§ **WORK TASK**:
Read the records below and report each line in which "https" occurs.

§ **DATA FOR THIS TASK**:
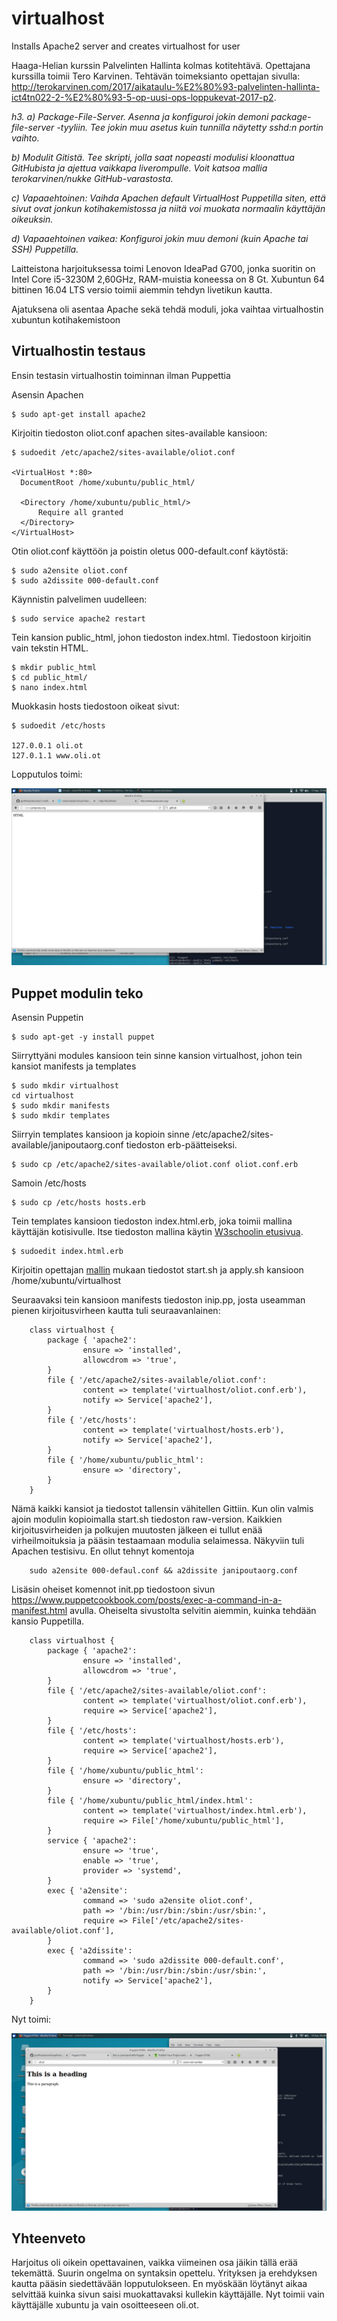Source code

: # virtualhost
Installs Apache2 server and creates virtualhost for user



Haaga-Helian kurssin Palvelinten Hallinta kolmas kotitehtävä. Opettajana kurssilla toimii Tero Karvinen. Tehtävän toimeksianto opettajan sivulla: http://terokarvinen.com/2017/aikataulu-%E2%80%93-palvelinten-hallinta-ict4tn022-2-%E2%80%93-5-op-uusi-ops-loppukevat-2017-p2.

*h3. a) Package-File-Server. Asenna ja konfiguroi jokin demoni package-file-server -tyyliin. Tee jokin muu asetus kuin tunnilla näytetty sshd:n portin vaihto.*

*b) Modulit Gitistä. Tee skripti, jolla saat nopeasti modulisi kloonattua GitHubista ja ajettua vaikkapa liverompulle. Voit katsoa mallia terokarvinen/nukke GitHub-varastosta.* 

*c) Vapaaehtoinen: Vaihda Apachen default VirtualHost Puppetilla siten, että sivut ovat jonkun kotihakemistossa ja niitä voi muokata normaalin käyttäjän oikeuksin.* 

*d) Vapaaehtoinen vaikea: Konfiguroi jokin muu demoni (kuin Apache tai SSH) Puppetilla.*

Laitteistona harjoituksessa toimi Lenovon IdeaPad G700, jonka suoritin on Intel Core i5-3230M 2,60GHz, RAM-muistia koneessa on 8 Gt. Xubuntun 64 bittinen 16.04 LTS versio toimii aiemmin tehdyn livetikun kautta.

Ajatuksena oli asentaa Apache sekä tehdä moduli, joka vaihtaa virtualhostin xubuntun kotihakemistoon

## Virtualhostin testaus

Ensin testasin virtualhostin toiminnan ilman Puppettia

Asensin Apachen

    $ sudo apt-get install apache2
  
Kirjoitin tiedoston oliot.conf apachen sites-available kansioon:

    $ sudoedit /etc/apache2/sites-available/oliot.conf
  
    <VirtualHost *:80>
      DocumentRoot /home/xubuntu/public_html/

      <Directory /home/xubuntu/public_html/>
          Require all granted
      </Directory>
    </VirtualHost>
  
Otin oliot.conf käyttöön ja poistin oletus 000-default.conf käytöstä:

    $ sudo a2ensite oliot.conf  
    $ sudo a2dissite 000-default.conf
  
Käynnistin palvelimen uudelleen:

    $ sudo service apache2 restart 

Tein kansion public_html, johon tiedoston index.html. Tiedostoon kirjoitin vain tekstin HTML.

    $ mkdir public_html
    $ cd public_html/
    $ nano index.html

Muokkasin hosts tiedostoon oikeat sivut:

    $ sudoedit /etc/hosts
  
    127.0.0.1 oli.ot
    127.0.1.1 www.oli.ot
  
Lopputulos toimi:

![screenshot](/html.png)

## Puppet modulin teko

Asensin Puppetin

    $ sudo apt-get -y install puppet

Siirryttyäni modules kansioon tein sinne kansion virtualhost, johon tein kansiot manifests ja templates

    $ sudo mkdir virtualhost
    cd virtualhost
    $ sudo mkdir manifests
    $ sudo mkdir templates
    
Siirryin templates kansioon ja kopioin sinne /etc/apache2/sites-available/janipoutaorg.conf tiedoston erb-päätteiseksi.

    $ sudo cp /etc/apache2/sites-available/oliot.conf oliot.conf.erb
    
Samoin /etc/hosts

    $ sudo cp /etc/hosts hosts.erb
    
Tein templates kansioon tiedoston index.html.erb, joka toimii mallina käyttäjän kotisivulle. Itse tiedoston mallina käytin [W3schoolin etusivua](https://www.w3schools.com/).
    
    $ sudoedit index.html.erb
    
Kirjoitin opettajan [mallin](https://github.com/terokarvinen/nukke) mukaan tiedostot start.sh ja apply.sh kansioon /home/xubuntu/virtualhost

Seuraavaksi tein kansioon manifests tiedoston inip.pp, josta useamman pienen kirjoitusvirheen kautta tuli seuraavanlainen:

        class virtualhost {
            package { 'apache2':
                    ensure => 'installed',
                    allowcdrom => 'true',
            }
            file { '/etc/apache2/sites-available/oliot.conf':
                    content => template('virtualhost/oliot.conf.erb'),
                    notify => Service['apache2'],
            }
            file { '/etc/hosts':
                    content => template('virtualhost/hosts.erb'),
                    notify => Service['apache2'],
            }
            file { '/home/xubuntu/public_html':
                    ensure => 'directory',
            }
        }

Nämä kaikki kansiot ja tiedostot tallensin vähitellen Gittiin. Kun olin valmis ajoin modulin kopioimalla start.sh tiedoston raw-version.
Kaikkien kirjoitusvirheiden ja polkujen muutosten jälkeen ei tullut enää virheilmoituksia ja pääsin testaamaan modulia selaimessa.
Näkyviin tuli Apachen testisivu. En ollut tehnyt komentoja

        sudo a2ensite 000-defaul.conf && a2dissite janipoutaorg.conf

Lisäsin oheiset komennot init.pp tiedostoon sivun https://www.puppetcookbook.com/posts/exec-a-command-in-a-manifest.html avulla. Oheiselta sivustolta selvitin aiemmin, kuinka tehdään kansio Puppetilla.

        class virtualhost {
            package { 'apache2':
                    ensure => 'installed',
                    allowcdrom => 'true',
            }
            file { '/etc/apache2/sites-available/oliot.conf':
                    content => template('virtualhost/oliot.conf.erb'),
                    require => Service['apache2'],
            }
            file { '/etc/hosts':
                    content => template('virtualhost/hosts.erb'),
                    require => Service['apache2'],
            }
            file { '/home/xubuntu/public_html':
                    ensure => 'directory',
            }
            file { '/home/xubuntu/public_html/index.html':
                    content => template('virtualhost/index.html.erb'),
                    require => File['/home/xubuntu/public_html'],
            }
            service { 'apache2':
                    ensure => 'true',
                    enable => 'true',
                    provider => 'systemd',
            }
            exec { 'a2ensite':
                    command => 'sudo a2ensite oliot.conf',
                    path => '/bin:/usr/bin:/sbin:/usr/sbin:',
                    require => File['/etc/apache2/sites-available/oliot.conf'],
            }
            exec { 'a2dissite':
                    command => 'sudo a2dissite 000-default.conf',
                    path => '/bin:/usr/bin:/sbin:/usr/sbin:',
                    notify => Service['apache2'],
            }
        }
  Nyt toimi:
  
  ![html](/oli.ot.png)
  
  ## Yhteenveto
  
Harjoitus oli oikein opettavainen, vaikka viimeinen osa jäikin tällä erää tekemättä. Suurin ongelma on syntaksin opettelu. Yrityksen ja erehdyksen kautta pääsin siedettävään lopputulokseen. En myöskään löytänyt aikaa selvittää kuinka sivun saisi muokattavaksi kullekin käyttäjälle. Nyt toimii vain käyttäjälle xubuntu ja vain osoitteeseen oli.ot.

§ **EXERCISE RESULT**:
Tein templates kansioon tiedoston index.html.erb, joka toimii mallina käyttäjän kotisivulle. Itse tiedoston mallina käytin [W3schoolin etusivua](https://www.w3schools.com/).
Kirjoitin opettajan [mallin](https://github.com/terokarvinen/nukke) mukaan tiedostot start.sh ja apply.sh kansioon /home/xubuntu/virtualhost
Lisäsin oheiset komennot init.pp tiedostoon sivun https://www.puppetcookbook.com/posts/exec-a-command-in-a-manifest.html avulla. Oheiselta sivustolta selvitin aiemmin, kuinka tehdään kansio Puppetilla.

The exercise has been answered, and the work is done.